Go to the line that contains "Výsledky měření jsou" and extract it along with every line after it, exactly, through the end of the data below.
++++ Source data ++++
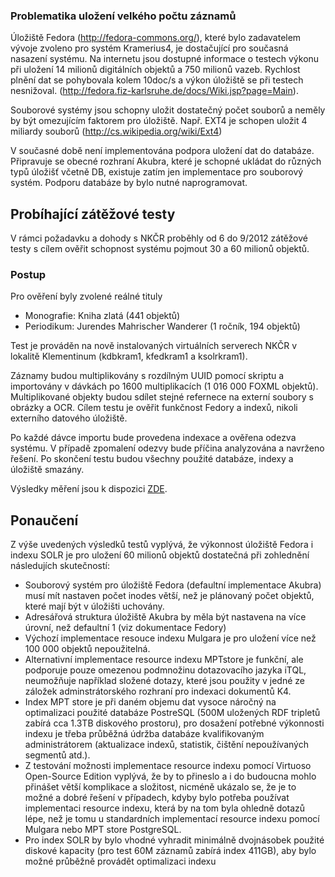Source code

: ### Problematika uložení velkého počtu záznamů ###

Úložiště Fedora (http://fedora-commons.org/), které bylo zadavatelem vývoje zvoleno pro systém Kramerius4, je dostačující pro současná nasazení systému.
Na internetu jsou dostupné informace o testech výkonu při uložení 14 milionů digitálních objektů a 750 milionů vazeb. Rychlost plnění dat se pohybovala kolem 10doc/s a výkon úložiště se při testech nesnižoval. (http://fedora.fiz-karlsruhe.de/docs/Wiki.jsp?page=Main).

Souborové systémy jsou schopny uložit dostatečný počet souborů a neměly by být omezujícím faktorem pro úložiště. Např. EXT4 je schopen uložit 4 miliardy souborů (http://cs.wikipedia.org/wiki/Ext4)

V současné době není implementována podpora uložení dat do databáze. Připravuje se obecné rozhraní Akubra, které je schopné ukládat do různých typů úložišť včetně DB, existuje zatím jen implementace pro souborový systém. Podporu databáze by bylo nutné naprogramovat.

## Probíhající zátěžové testy ##

V rámci požadavku a dohody s NKČR proběhly od 6 do 9/2012 zátěžové testy s cílem ověřit schopnost systému pojmout 30 a 60 milionů objektů.


### Postup ###

Pro ověření byly zvolené reálné tituly
  * Monografie: Kniha zlatá (441 objektů)
  * Periodikum: Jurendes Mahrischer Wanderer (1 ročník, 194 objektů)

Test je prováděn na nově instalovaných virtuálních serverech NKČR v lokalitě Klementinum (kdbkram1, kfedkram1 a ksolrkram1).

Záznamy budou multiplikovány  s rozdílným UUID pomocí skriptu a importovány v dávkách po 1600 multiplikacích (1 016 000 FOXML objektů). Multiplikované objekty budou sdílet stejné refernece na externí soubory s obrázky a OCR. Cílem testu je ověřit funkčnost Fedory a indexů, nikoli externího datového úložiště.

Po každé dávce importu bude provedena indexace a ověřena odezva systému.
V případě zpomalení odezvy bude příčina analyzována a navrženo řešení.
Po skončení testu budou všechny použité databáze, indexy a úložiště smazány.


Výsledky měření jsou k dispozici [ZDE](ZatezoveTesty.md).

## Ponaučení ##

Z výše uvedených výsledků testů vyplývá, že výkonnost úložiště Fedora i indexu SOLR je pro uložení 60 milionů objektů dostatečná při zohlednění následujích skutečností:

  * Souborový systém pro úložiště Fedora (defaultní implementace Akubra) musí mít nastaven počet inodes větší, než je plánovaný počet objektů, které mají být v úložišti uchovány.
  * Adresářová struktura úložiště Akubra by měla být nastavena na více úrovní, než defaultní 1 (viz dokumentace Fedory)
  * Výchozí implementace resouce indexu Mulgara je pro uložení více než 100 000 objektů nepoužitelná.
  * Alternativní implementace resource indexu MPTstore je funkční, ale podporuje pouze omezenou podmnožinu dotazovacího jazyka iTQL, neumožňuje například složené dotazy, které jsou použity v jedné ze záložek adminstrátorského rozhraní pro indexaci dokumentů K4.
  * Index MPT store je při daném objemu dat vysoce náročný na optimalizaci použité databáze PostreSQL (500M uložených RDF tripletů zabírá cca 1.3TB diskového prostoru), pro dosažení potřebné výkonnosti indexu je třeba průběžná údržba databáze kvalifikovaným administrátorem (aktualizace indexů, statistik, čištění nepoužívaných segmentů atd.).
  * Z testování možnosti implementace resource indexu pomocí Virtuoso Open-Source Edition vyplývá, že by to přineslo a i do budoucna mohlo přinášet větší komplikace a složitost, nicméně ukázalo se, že je to možné a dobré řešení v případech, kdyby bylo potřeba používat implementaci resource indexu, která by na tom byla ohledně dotazů lépe, než je tomu u standardních implementací resource indexu pomocí Mulgara nebo MPT store PostgreSQL.
  * Pro index SOLR by bylo vhodné vyhradit minimálně dvojnásobek použité diskové kapacity (pro test 60M záznamů zabírá index 411GB), aby bylo možné průběžně provádět optimalizaci indexu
++++
▶ _Result below_:
Výsledky měření jsou k dispozici [ZDE](ZatezoveTesty.md).

## Ponaučení ##

Z výše uvedených výsledků testů vyplývá, že výkonnost úložiště Fedora i indexu SOLR je pro uložení 60 milionů objektů dostatečná při zohlednění následujích skutečností:

  * Souborový systém pro úložiště Fedora (defaultní implementace Akubra) musí mít nastaven počet inodes větší, než je plánovaný počet objektů, které mají být v úložišti uchovány.
  * Adresářová struktura úložiště Akubra by měla být nastavena na více úrovní, než defaultní 1 (viz dokumentace Fedory)
  * Výchozí implementace resouce indexu Mulgara je pro uložení více než 100 000 objektů nepoužitelná.
  * Alternativní implementace resource indexu MPTstore je funkční, ale podporuje pouze omezenou podmnožinu dotazovacího jazyka iTQL, neumožňuje například složené dotazy, které jsou použity v jedné ze záložek adminstrátorského rozhraní pro indexaci dokumentů K4.
  * Index MPT store je při daném objemu dat vysoce náročný na optimalizaci použité databáze PostreSQL (500M uložených RDF tripletů zabírá cca 1.3TB diskového prostoru), pro dosažení potřebné výkonnosti indexu je třeba průběžná údržba databáze kvalifikovaným administrátorem (aktualizace indexů, statistik, čištění nepoužívaných segmentů atd.).
  * Z testování možnosti implementace resource indexu pomocí Virtuoso Open-Source Edition vyplývá, že by to přineslo a i do budoucna mohlo přinášet větší komplikace a složitost, nicméně ukázalo se, že je to možné a dobré řešení v případech, kdyby bylo potřeba používat implementaci resource indexu, která by na tom byla ohledně dotazů lépe, než je tomu u standardních implementací resource indexu pomocí Mulgara nebo MPT store PostgreSQL.
  * Pro index SOLR by bylo vhodné vyhradit minimálně dvojnásobek použité diskové kapacity (pro test 60M záznamů zabírá index 411GB), aby bylo možné průběžně provádět optimalizaci indexu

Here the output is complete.